Last January, HBO showed a restored version of The Godfather and The Godfather Part II, but not as two different movies.
It turned both movies into a seven-hour epic, showing the history of the Corleone crime family from 1901 to 1959. This meant parts of Godfather II with Robert De Niro were moved to the front, followed by the remainder of the two movies,. There's also lots of deleted scenes that added depth to the story, and proof that anyone who crosses a Corleone does so at his peril.
I finally got a chance to see the mega-movie last week, and it was amazing. I usually saw both Godfather movies on AMC, and seeing them back to back usually takes ten hours including commericals. Seeing HBO's uncut and commercial-free version was much better. It still took more more than two days because I had to pause to check if the Sharks were heading to the Stanley Cup or the Warriors will blow a chance to defend their NBA title just like 1976.

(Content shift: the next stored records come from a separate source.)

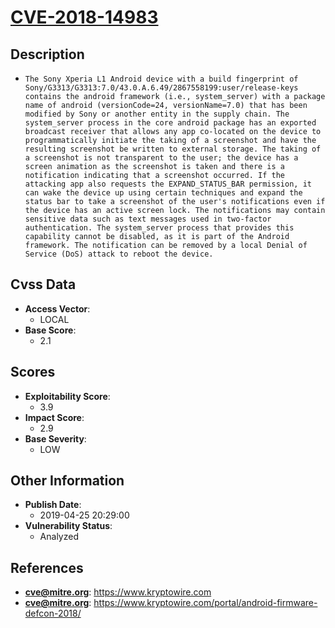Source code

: 
# [CVE-2018-14983](https://cve.mitre.org/cgi-bin/cvename.cgi?name=CVE-2018-14983)

## Description

- `The Sony Xperia L1 Android device with a build fingerprint of Sony/G3313/G3313:7.0/43.0.A.6.49/2867558199:user/release-keys contains the android framework (i.e., system_server) with a package name of android (versionCode=24, versionName=7.0) that has been modified by Sony or another entity in the supply chain. The system_server process in the core android package has an exported broadcast receiver that allows any app co-located on the device to programmatically initiate the taking of a screenshot and have the resulting screenshot be written to external storage. The taking of a screenshot is not transparent to the user; the device has a screen animation as the screenshot is taken and there is a notification indicating that a screenshot occurred. If the attacking app also requests the EXPAND_STATUS_BAR permission, it can wake the device up using certain techniques and expand the status bar to take a screenshot of the user's notifications even if the device has an active screen lock. The notifications may contain sensitive data such as text messages used in two-factor authentication. The system_server process that provides this capability cannot be disabled, as it is part of the Android framework. The notification can be removed by a local Denial of Service (DoS) attack to reboot the device.`

## Cvss Data

- **Access Vector**:
  - LOCAL
- **Base Score**:
  - 2.1

## Scores

- **Exploitability Score**:
  - 3.9
- **Impact Score**:
  - 2.9
- **Base Severity**:
  - LOW

## Other Information

- **Publish Date**:
  - 2019-04-25 20:29:00
- **Vulnerability Status**:
  - Analyzed

## References

- **cve@mitre.org**: https://www.kryptowire.com
- **cve@mitre.org**: https://www.kryptowire.com/portal/android-firmware-defcon-2018/
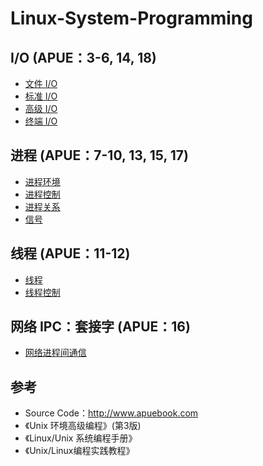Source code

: # Linux-System-Programming

## I/O (APUE：3-6, 14, 18)

* [文件 I/O](https://github.com/steveLauwh/Linux-System-Programming/tree/master/File%20IO)
* [标准 I/O](https://github.com/steveLauwh/Linux-System-Programming/tree/master/Standard%20IO%20Library)
* [高级 I/O](https://github.com/steveLauwh/Linux-System-Programming/tree/master/Advanced%20IO)
* [终端 I/O](https://github.com/steveLauwh/Linux-System-Programming/tree/master/Terminal%20IO)

## 进程 (APUE：7-10, 13, 15, 17)

* [进程环境](https://github.com/steveLauwh/Linux-System-Programming/tree/master/Process%20Environment)
* [进程控制](https://github.com/steveLauwh/Linux-System-Programming/tree/master/Process%20Control)
* [进程关系](https://github.com/steveLauwh/Linux-System-Programming/tree/master/Process%20Relationship)
* [信号](https://github.com/steveLauwh/Linux-System-Programming/tree/master/Signal)


## 线程 (APUE：11-12)

* [线程](https://github.com/steveLauwh/Linux-System-Programming/tree/master/Thread)
* [线程控制](https://github.com/steveLauwh/Linux-System-Programming/tree/master/Thread%20Control)

## 网络 IPC：套接字 (APUE：16)

* [网络进程间通信](https://github.com/steveLauwh/Linux-System-Programming/tree/master/NetWork%20IPC)

## 参考

* Source Code：http://www.apuebook.com
* 《Unix 环境高级编程》(第3版)
* 《Linux/Unix 系统编程手册》
* 《Unix/Linux编程实践教程》
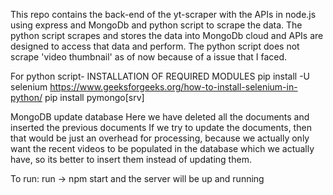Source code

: This repo contains the back-end of the yt-scraper with the APIs in node.js using express and MongoDb and python script to scrape the data.
The python script scrapes and stores the data into MongoDb cloud and APIs are designed to access that data and perform.
The python script does not scrape 'video thumbnail' as of now because of a issue that I faced.

For python script- INSTALLATION OF REQUIRED MODULES
pip install -U selenium
https://www.geeksforgeeks.org/how-to-install-selenium-in-python/
pip install pymongo[srv]


MongoDB update database
Here we have deleted all the documents and inserted the previous documents
If we try to update the documents, then that would be just an overhead for processing, because we actually
only want the recent videos to be populated in the database which we actually have,
so its better to insert them instead of updating them.


To run:
  run -> npm start and the server will be up and running
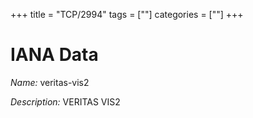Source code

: +++
title = "TCP/2994"
tags = [""]
categories = [""]
+++

# IANA Data

_Name:_ veritas-vis2

_Description:_ VERITAS VIS2

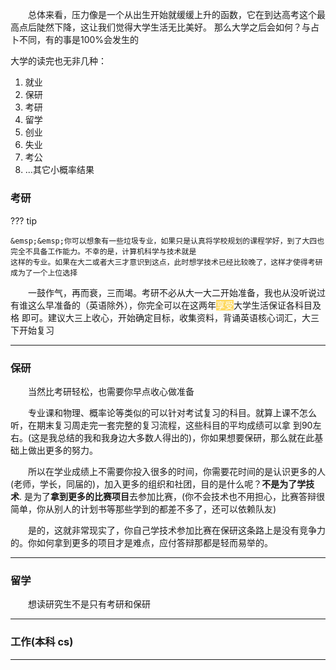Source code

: 
&emsp;&emsp;总体来看，压力像是一个从出生开始就缓缓上升的函数，它在到达高考这个最高点后陡然下降，这让我们觉得大学生活无比美好。
那么大学之后会如何？与占卜不同，有的事是100%会发生的

大学的读完也无非几种：

1. 就业
2. 保研
3. 考研
4. 留学
5. 创业
6. 失业
7. 考公
8. ...其它小概率结果


<center>
    <h5 style="color: #940909;" >  </h5>
</center>

### 考研
 
??? tip

    &emsp;&emsp;你可以想象有一些垃圾专业，如果只是认真将学校规划的课程学好，到了大四也完全不具备工作能力。不幸的是，计算机科学与技术就是
    这样的专业。如果在大二或者大三才意识到这点，此时想学技术已经比较晚了，这样才使得考研成为了一个上位选择


&emsp;&emsp;一鼓作气，再而衰，三而竭。考研不必从大一大二开始准备，我也从没听说过有谁这么早准备的（英语除外），你完全可以在这两年<span style="background-color: rgba(255,196,0,0.62); color: #fff;">享受</span>大学生活保证各科目及格
即可。建议大三上收心，开始确定目标，收集资料，背诵英语核心词汇，大三下开始复习


---

### 保研

&emsp;&emsp;当然比考研轻松，也需要你早点收心做准备

&emsp;&emsp;专业课和物理、概率论等类似的可以针对考试复习的科目。就算上课不怎么听，在期末复习周走完一套完整的复习流程，这些科目的平均成绩可以拿
到90左右。(这是我总结的我和我身边大多数人得出的)，你如果想要保研，那么就在此基础上做出更多的努力。

&emsp;&emsp;所以在学业成绩上不需要你投入很多的时间，你需要花时间的是认识更多的人(老师，学长，同届的)，加入更多的组织和社团，目的是什么呢？**不是为了学技术**.
是为了**拿到更多的比赛项目**去参加比赛，(你不会技术也不用担心，比赛答辩很简单，你从别人的计划书等那些学到的都差不多了，还可以依赖队友)

&emsp;&emsp;是的，这就非常现实了，你自己学技术参加比赛在保研这条路上是没有竞争力的。你如何拿到更多的项目才是难点，应付答辩那都是轻而易举的。

---

### 留学

&emsp;&emsp;想读研究生不是只有考研和保研

---

### 工作(本科 cs)


---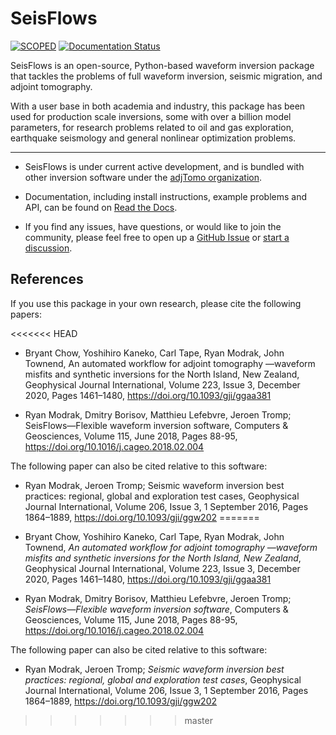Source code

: SeisFlows 
==========

[![SCOPED](https://img.shields.io/endpoint?url=https://runkit.io/wangyinz/scoped/branches/master/adjTomo)](https://github.com/SeisSCOPED/container/pkgs/container/adjtomo)
[![Documentation Status](https://readthedocs.org/projects/seisflows/badge/?version=devel)](https://seisflows.readthedocs.io/en/devel/?badge=devel)

SeisFlows is an open-source, Python-based waveform inversion package that tackles the problems of full waveform inversion, seismic migration, and adjoint tomography. 

With a user base in both academia and industry, this package has been used for production scale inversions, some with over a billion model parameters, for research problems related to oil and gas exploration, earthquake seismology and general nonlinear optimization problems.



---

- SeisFlows is under current active development, and is bundled with other inversion software under the [adjTomo organization](https://github.com/adjtomo).

- Documentation, including install instructions, example problems and API, can be found on [Read the Docs](https://seisflows.readthedocs.io).

- If you find any issues, have questions, or would like to join the community, please feel free to open up a [GitHub Issue](https://github.com/adjtomo/seisflows/issues) or [start a discussion](https://github.com/orgs/adjtomo/discussions). 


References
----------
If you use this package in your own research, please cite the following papers:

<<<<<<< HEAD
- Bryant Chow, Yoshihiro Kaneko, Carl Tape, Ryan Modrak, John Townend, An automated workflow for adjoint tomography     —waveform misfits and synthetic inversions for the North Island, New Zealand, Geophysical Journal International, Volume 223, Issue 3, December 2020, Pages 1461–1480, https://doi.org/10.1093/gji/ggaa381

- Ryan Modrak, Dmitry Borisov, Matthieu Lefebvre, Jeroen Tromp; SeisFlows—Flexible waveform inversion software, Computers & Geosciences, Volume 115, June 2018, Pages 88-95, https://doi.org/10.1016/j.cageo.2018.02.004

The following paper can also be cited relative to this software:

- Ryan Modrak, Jeroen Tromp; Seismic waveform inversion best practices: regional, global and exploration test cases, Geophysical Journal International, Volume 206, Issue 3, 1 September 2016, Pages 1864–1889, https://doi.org/10.1093/gji/ggw202
=======
- Bryant Chow, Yoshihiro Kaneko, Carl Tape, Ryan Modrak, John Townend, *An automated workflow for adjoint tomography     —waveform misfits and synthetic inversions for the North Island, New Zealand*, Geophysical Journal International, Volume 223, Issue 3, December 2020, Pages 1461–1480, https://doi.org/10.1093/gji/ggaa381

- Ryan Modrak, Dmitry Borisov, Matthieu Lefebvre, Jeroen Tromp; *SeisFlows—Flexible waveform inversion software*, Computers & Geosciences, Volume 115, June 2018, Pages 88-95, https://doi.org/10.1016/j.cageo.2018.02.004

The following paper can also be cited relative to this software:

- Ryan Modrak, Jeroen Tromp; *Seismic waveform inversion best practices: regional, global and exploration test cases*, Geophysical Journal International, Volume 206, Issue 3, 1 September 2016, Pages 1864–1889, https://doi.org/10.1093/gji/ggw202
>>>>>>> master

Seeing The Godfather Epic in one seven-hour chunk, which is a perfect size for veteran Netflix bingers, is quite an experience, especially with the extra scenes. The story flows very well, although the segues from one crisis to another in the final hour are a bit abrupt. That's because the secret to Godfather II's success is how the stories of Young Vito and Michael Corleone mirror each other, the past creating the future. Taking Vito's scenes out of that movie changes it a lot.
What HBO did is not new, though...
NBC also re-edited both movies into a mini-series that lasted for four nights. However, it's not the complete version because foul language and violent scenes had to be left out. With HBO, it has the whole story, blood, profanity and all.
The deleted scenes also add some insight about what happens when you make a Corleone mad. For example, remember when Michael's first wife was killed by a car bomb in Italy? It looked like the guy who did it got away, but he didn't. For Vito, he not only got Don Ciccio, the man who had his parents killed, he killed the guy who told Vito's home town to turn him over to Ciccio when he was nine, Now that is a grudge,
If given a choice, I'd prefer to see Godfather and Godfather II in their original forms, because I am used to that after seeing them several times. However, I still refuse to see Godfather III unless there is new CGI technology that replaces Sofia Coppola with Winona Ryder...or even Shailene Woodley.